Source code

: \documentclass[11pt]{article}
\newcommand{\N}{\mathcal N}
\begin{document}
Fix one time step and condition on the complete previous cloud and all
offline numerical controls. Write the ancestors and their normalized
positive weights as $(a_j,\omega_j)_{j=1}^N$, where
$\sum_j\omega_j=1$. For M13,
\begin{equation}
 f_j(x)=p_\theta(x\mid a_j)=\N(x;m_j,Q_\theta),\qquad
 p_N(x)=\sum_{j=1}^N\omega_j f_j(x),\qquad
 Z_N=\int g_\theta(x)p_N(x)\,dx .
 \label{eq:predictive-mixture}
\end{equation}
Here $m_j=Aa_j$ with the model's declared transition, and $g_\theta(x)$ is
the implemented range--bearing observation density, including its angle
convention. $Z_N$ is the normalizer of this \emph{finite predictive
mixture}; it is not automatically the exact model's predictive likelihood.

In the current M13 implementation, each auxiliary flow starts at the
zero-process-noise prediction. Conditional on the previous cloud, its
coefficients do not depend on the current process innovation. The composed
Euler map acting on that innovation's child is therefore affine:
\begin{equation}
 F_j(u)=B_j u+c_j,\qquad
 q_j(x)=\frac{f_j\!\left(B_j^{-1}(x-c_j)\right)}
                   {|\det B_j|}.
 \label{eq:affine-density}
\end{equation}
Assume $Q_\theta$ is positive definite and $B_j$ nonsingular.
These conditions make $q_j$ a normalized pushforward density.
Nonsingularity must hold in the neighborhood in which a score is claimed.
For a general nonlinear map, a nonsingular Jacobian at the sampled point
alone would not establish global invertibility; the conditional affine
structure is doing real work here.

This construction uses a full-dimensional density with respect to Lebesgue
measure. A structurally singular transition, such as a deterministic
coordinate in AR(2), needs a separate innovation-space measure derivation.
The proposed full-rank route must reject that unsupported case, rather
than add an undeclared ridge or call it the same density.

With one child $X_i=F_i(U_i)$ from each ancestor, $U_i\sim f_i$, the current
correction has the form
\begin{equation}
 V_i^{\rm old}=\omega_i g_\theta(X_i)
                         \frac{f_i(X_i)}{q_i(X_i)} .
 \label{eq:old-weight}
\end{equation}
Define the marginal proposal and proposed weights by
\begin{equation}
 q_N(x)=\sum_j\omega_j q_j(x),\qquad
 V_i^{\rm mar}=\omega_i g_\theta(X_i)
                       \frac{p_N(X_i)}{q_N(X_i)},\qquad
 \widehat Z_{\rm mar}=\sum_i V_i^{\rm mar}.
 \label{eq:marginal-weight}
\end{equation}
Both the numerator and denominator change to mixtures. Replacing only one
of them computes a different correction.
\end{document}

## Work item
Write out the entire listing so that each line matches the original exactly.

## Solution to the problem
Source code

: \documentclass[11pt]{article}
\newcommand{\N}{\mathcal N}
\begin{document}
Fix one time step and condition on the complete previous cloud and all
offline numerical controls. Write the ancestors and their normalized
positive weights as $(a_j,\omega_j)_{j=1}^N$, where
$\sum_j\omega_j=1$. For M13,
\begin{equation}
 f_j(x)=p_\theta(x\mid a_j)=\N(x;m_j,Q_\theta),\qquad
 p_N(x)=\sum_{j=1}^N\omega_j f_j(x),\qquad
 Z_N=\int g_\theta(x)p_N(x)\,dx .
 \label{eq:predictive-mixture}
\end{equation}
Here $m_j=Aa_j$ with the model's declared transition, and $g_\theta(x)$ is
the implemented range--bearing observation density, including its angle
convention. $Z_N$ is the normalizer of this \emph{finite predictive
mixture}; it is not automatically the exact model's predictive likelihood.

In the current M13 implementation, each auxiliary flow starts at the
zero-process-noise prediction. Conditional on the previous cloud, its
coefficients do not depend on the current process innovation. The composed
Euler map acting on that innovation's child is therefore affine:
\begin{equation}
 F_j(u)=B_j u+c_j,\qquad
 q_j(x)=\frac{f_j\!\left(B_j^{-1}(x-c_j)\right)}
                   {|\det B_j|}.
 \label{eq:affine-density}
\end{equation}
Assume $Q_\theta$ is positive definite and $B_j$ nonsingular.
These conditions make $q_j$ a normalized pushforward density.
Nonsingularity must hold in the neighborhood in which a score is claimed.
For a general nonlinear map, a nonsingular Jacobian at the sampled point
alone would not establish global invertibility; the conditional affine
structure is doing real work here.

This construction uses a full-dimensional density with respect to Lebesgue
measure. A structurally singular transition, such as a deterministic
coordinate in AR(2), needs a separate innovation-space measure derivation.
The proposed full-rank route must reject that unsupported case, rather
than add an undeclared ridge or call it the same density.

With one child $X_i=F_i(U_i)$ from each ancestor, $U_i\sim f_i$, the current
correction has the form
\begin{equation}
 V_i^{\rm old}=\omega_i g_\theta(X_i)
                         \frac{f_i(X_i)}{q_i(X_i)} .
 \label{eq:old-weight}
\end{equation}
Define the marginal proposal and proposed weights by
\begin{equation}
 q_N(x)=\sum_j\omega_j q_j(x),\qquad
 V_i^{\rm mar}=\omega_i g_\theta(X_i)
                       \frac{p_N(X_i)}{q_N(X_i)},\qquad
 \widehat Z_{\rm mar}=\sum_i V_i^{\rm mar}.
 \label{eq:marginal-weight}
\end{equation}
Both the numerator and denominator change to mixtures. Replacing only one
of them computes a different correction.
\end{document}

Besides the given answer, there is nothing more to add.